Work to complete: The line that contains "has a dense" and all lines following it to the end of the data below: set these down exactly, and nothing besides.

Saved entries:
########
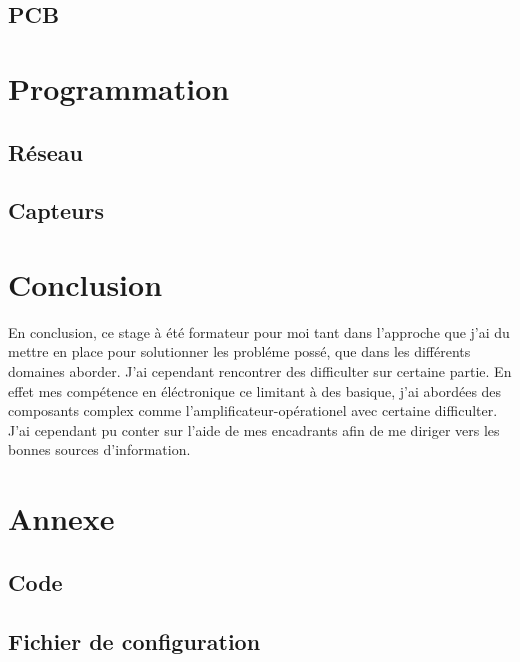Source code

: \documentclass[11pt,french,a4paper]{article}
\begin{document}
\subsection{PCB}

\newpage
\section{Programmation}
\subsection{Réseau}
\subsection{Capteurs}


\newpage
\section{Conclusion}
En conclusion, ce stage à été formateur pour moi tant dans l'approche que j'ai du mettre en place pour solutionner les probléme possé, que dans les différents domaines aborder. J'ai cependant rencontrer des difficulter sur certaine partie. En effet mes compétence en éléctronique ce limitant à des basique, j'ai abordées des composants complex comme l'amplificateur-opérationel avec certaine difficulter. J'ai cependant pu conter sur l'aide de mes encadrants afin de me diriger vers les bonnes sources d'information.


\newpage
\listoffigures

\newpage
\section*{Annexe}
\subsection*{Code}
\subsection*{Fichier de configuration}
\end{document}

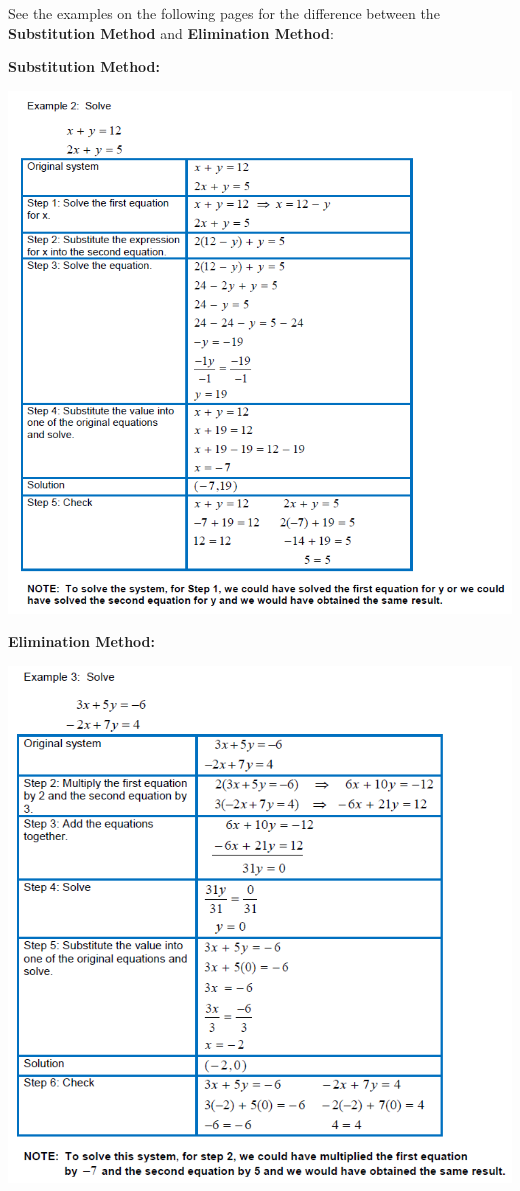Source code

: \documentclass[12pt]{article}
\begin{document}
See the examples on the following pages for the difference between the \textbf{Substitution Method} and \textbf{Elimination Method}:

\textbf{Substitution Method:}

\centerline{\includegraphics[scale = 0.9]{Substitution.png}}

\newpage

\textbf{Elimination Method:}

\centerline{\includegraphics{Elimination.png}}
\end{document}
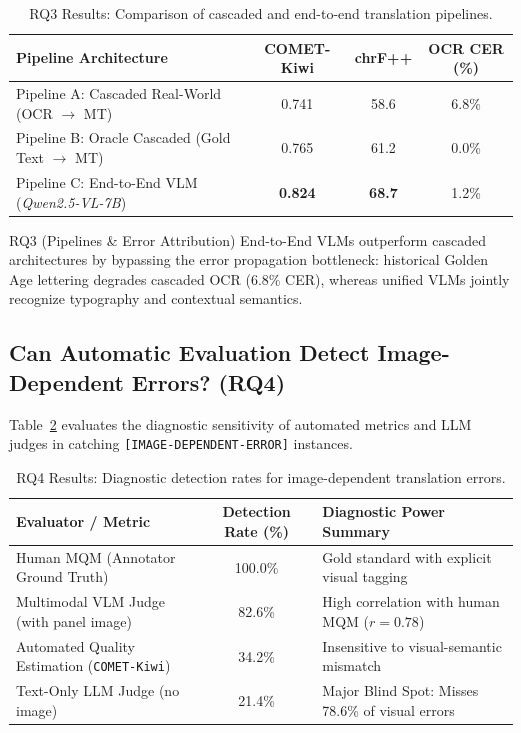 \documentclass[11pt,a4paper]{article}
\begin{document}
\begin{table}[h!]
\centering
\small
\begin{tabular}{lccc}
\toprule
\textbf{Pipeline Architecture} & \textbf{COMET-Kiwi} & \textbf{chrF++} & \textbf{OCR CER (\%)} \\
\midrule
Pipeline A: Cascaded Real-World (OCR $\to$ MT) & 0.741 & 58.6 & 6.8\% \\
Pipeline B: Oracle Cascaded (Gold Text $\to$ MT) & 0.765 & 61.2 & 0.0\% \\
Pipeline C: End-to-End VLM (\textit{Qwen2.5-VL-7B}) & \textbf{0.824} & \textbf{68.7} & 1.2\% \\
\bottomrule
\end{tabular}
\caption{RQ3 Results: Comparison of cascaded and end-to-end translation pipelines.}
\label{tab:rq3_results}
\end{table}

\begin{keyfinding}{RQ3 (Pipelines \& Error Attribution)}
End-to-End VLMs outperform cascaded architectures by bypassing the error propagation bottleneck: historical Golden Age lettering degrades cascaded OCR (6.8\% CER), whereas unified VLMs jointly recognize typography and contextual semantics.
\end{keyfinding}

\subsection{Can Automatic Evaluation Detect Image-Dependent Errors? (RQ4)}
Table~\ref{tab:rq4_results} evaluates the diagnostic sensitivity of automated metrics and LLM judges in catching \texttt{[IMAGE-DEPENDENT-ERROR]} instances.

\begin{table}[h!]
\centering
\small
\begin{tabular}{lcl}
\toprule
\textbf{Evaluator / Metric} & \textbf{Detection Rate (\%)} & \textbf{Diagnostic Power Summary} \\
\midrule
Human MQM (Annotator Ground Truth) & 100.0\% & Gold standard with explicit visual tagging \\
Multimodal VLM Judge (with panel image) & 82.6\% & High correlation with human MQM ($r = 0.78$) \\
Automated Quality Estimation (\texttt{COMET-Kiwi}) & 34.2\% & Insensitive to visual-semantic mismatch \\
Text-Only LLM Judge (no image) & 21.4\% & Major Blind Spot: Misses 78.6\% of visual errors \\
\bottomrule
\end{tabular}
\caption{RQ4 Results: Diagnostic detection rates for image-dependent translation errors.}
\label{tab:rq4_results}
\end{table}
\end{document}
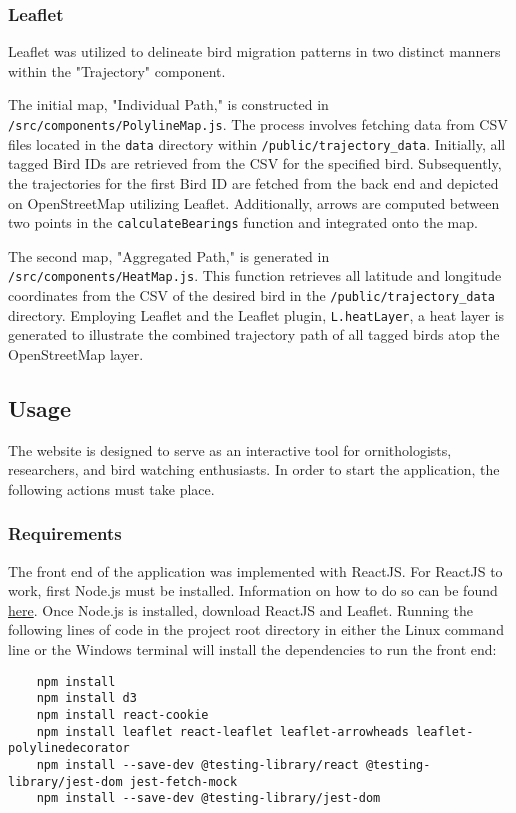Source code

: \documentclass{article}
\begin{document}
\subsubsection{Leaflet}
Leaflet was utilized to delineate bird migration patterns in two distinct manners within the "Trajectory" component. 

The initial map, "Individual Path," is constructed in \texttt{/src/components/PolylineMap.js}. The process involves fetching data from CSV files located in the \texttt{data} directory within \texttt{/public/trajectory\_data}. Initially, all tagged Bird IDs are retrieved from the CSV for the specified bird. Subsequently, the trajectories for the first Bird ID are fetched from the back end and depicted on OpenStreetMap utilizing Leaflet. Additionally, arrows are computed between two points in the \texttt{calculateBearings} function and integrated onto the map.

The second map, "Aggregated Path," is generated in \texttt{/src/components/HeatMap.js}. This function retrieves all latitude and longitude coordinates from the CSV of the desired bird in the \texttt{/public/trajectory\_data} directory. Employing Leaflet and the Leaflet plugin, \texttt{L.heatLayer}, a heat layer is generated to illustrate the combined trajectory path of all tagged birds atop the OpenStreetMap layer.


\subsection{Usage}
The website is designed to serve as an interactive tool for ornithologists, researchers, and bird watching enthusiasts. In order to start the application, the following actions must take place.

\subsubsection{Requirements}

The front end of the application was implemented with ReactJS. For ReactJS to work, first Node.js must be installed. Information on how to do so can be found \href{https://nodejs.org/en/learn/getting-started/how-to-install-nodejs}{here}. Once Node.js is installed, download ReactJS and Leaflet. Running the following lines of code in the project root directory in either the Linux command line or the Windows terminal will install the dependencies to run the front end:
\begin{verbatim}
    npm install 
    npm install d3 
    npm install react-cookie 
    npm install leaflet react-leaflet leaflet-arrowheads leaflet-polylinedecorator 
    npm install --save-dev @testing-library/react @testing-library/jest-dom jest-fetch-mock 
    npm install --save-dev @testing-library/jest-dom
\end{verbatim}
\end{document}
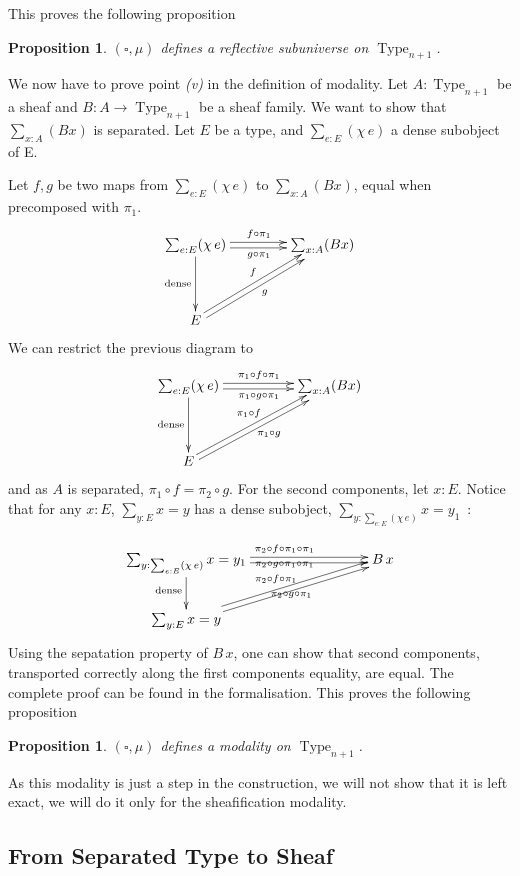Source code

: \documentclass[conference]{IEEEtran}
\makeatletter
\newtheorem{prop}[thm]{Proposition}
\def\dar[#1]#2{\ar@<-#2>[#1]\ar@<#2>[#1]} %
\DeclareMathOperator{\Type}{Type}
\makeatother
\begin{document}
This proves the following proposition
\begin{prop}
  $(\square,\mu)$ defines a reflective subuniverse on $\Type_{n+1}$.
\end{prop}

We now have to prove point {\it (v)} in the definition of
modality. Let $A:\Type_{n+1}$ be a sheaf and $B:A \to \Type_{n+1}$ be
a sheaf family. We want to show that $\sum_{x:A} (Bx)$ is
separated. Let $E$ be a type, and $\sum_{e:E} (\chi\,e)$ a dense
subobject of E.

Let $f,g$ be two maps from $\sum_{e:E} (\chi\,e)$ to $\sum_{x:A}
(Bx)$, equal when precomposed with $\pi_1$.
$$\xymatrix @R=4em @C=4em{
  \sum_{e:E} (\chi\, e) \ar@<-2pt>[r]_{g\circ\pi_1} \ar@<2pt>[r]^{f\circ \pi_1} \ar[d]_{\mathrm{dense}}& \sum_{x :A} (Bx) \\
  E \ar@<-2pt>[ru]_{g} \ar@<2pt>[ru]^{f}&
}$$
We can restrict the previous diagram to 
$$\xymatrix @R=4em @C=5em{
  \sum_{e:E} (\chi\, e) \ar@<-2pt>[r]_{\pi_1\circ g\circ\pi_1} \ar@<2pt>[r]^{\pi_1\circ f\circ \pi_1} \ar[d]_{\mathrm{dense}}& \sum_{x :A} (Bx) \\
  E \ar@<-2pt>[ru]_{\pi_1\circ g} \ar@<2pt>[ru]^{\pi_1\circ f}&
}$$
and as $A$ is separated, $\pi_1\circ f = \pi_2 \circ g$.
For the second components, let $x:E$. Notice that for any $x:E$,
$\sum_{y:E} x = y$ has a dense subobject, $\sum_{y:\sum_{e:E} (\chi\,
  e)} x=y_1$~:

$$\xymatrix{
  \sum_{y:\sum_{e:E} (\chi\,
  e)} x=y_1 \dar[rrr]{2pt}^{\pi_2\circ f\circ\pi_1\circ \pi_1}_{\pi_2\circ g\circ \pi_1\circ \pi_1} \ar[d]_{\mathrm{dense}}&&& B\,x \\
  \sum_{y:E} x = y \dar[rrru]{2pt}^{\pi_2\circ f\circ \pi_1}_{\pi_2\circ g\circ \pi_1}&
}$$
Using the sepatation property of $B\,x$, one can show that second
components, transported correctly along the first components equality,
are equal. The complete proof can be found in the formalisation.
This proves the following proposition
\begin{prop}
  $(\square,\mu)$ defines a modality on $\Type_{n+1}$.
\end{prop}

As this modality is just a step in the construction, we will not show
that it is left exact, we will do it only for the sheafification modality.

\subsection{From Separated Type to Sheaf}
\label{ssec:separated-to-sheaf}
\end{document}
########
Your response:
$\sum_{y:E} x = y$ has a dense subobject, $\sum_{y:\sum_{e:E} (\chi\,
  e)} x=y_1$~:

$$\xymatrix{
  \sum_{y:\sum_{e:E} (\chi\,
  e)} x=y_1 \dar[rrr]{2pt}^{\pi_2\circ f\circ\pi_1\circ \pi_1}_{\pi_2\circ g\circ \pi_1\circ \pi_1} \ar[d]_{\mathrm{dense}}&&& B\,x \\
  \sum_{y:E} x = y \dar[rrru]{2pt}^{\pi_2\circ f\circ \pi_1}_{\pi_2\circ g\circ \pi_1}&
}$$
Using the sepatation property of $B\,x$, one can show that second
components, transported correctly along the first components equality,
are equal. The complete proof can be found in the formalisation.
This proves the following proposition
\begin{prop}
  $(\square,\mu)$ defines a modality on $\Type_{n+1}$.
\end{prop}

As this modality is just a step in the construction, we will not show
that it is left exact, we will do it only for the sheafification modality.

\subsection{From Separated Type to Sheaf}
\label{ssec:separated-to-sheaf}
\end{document}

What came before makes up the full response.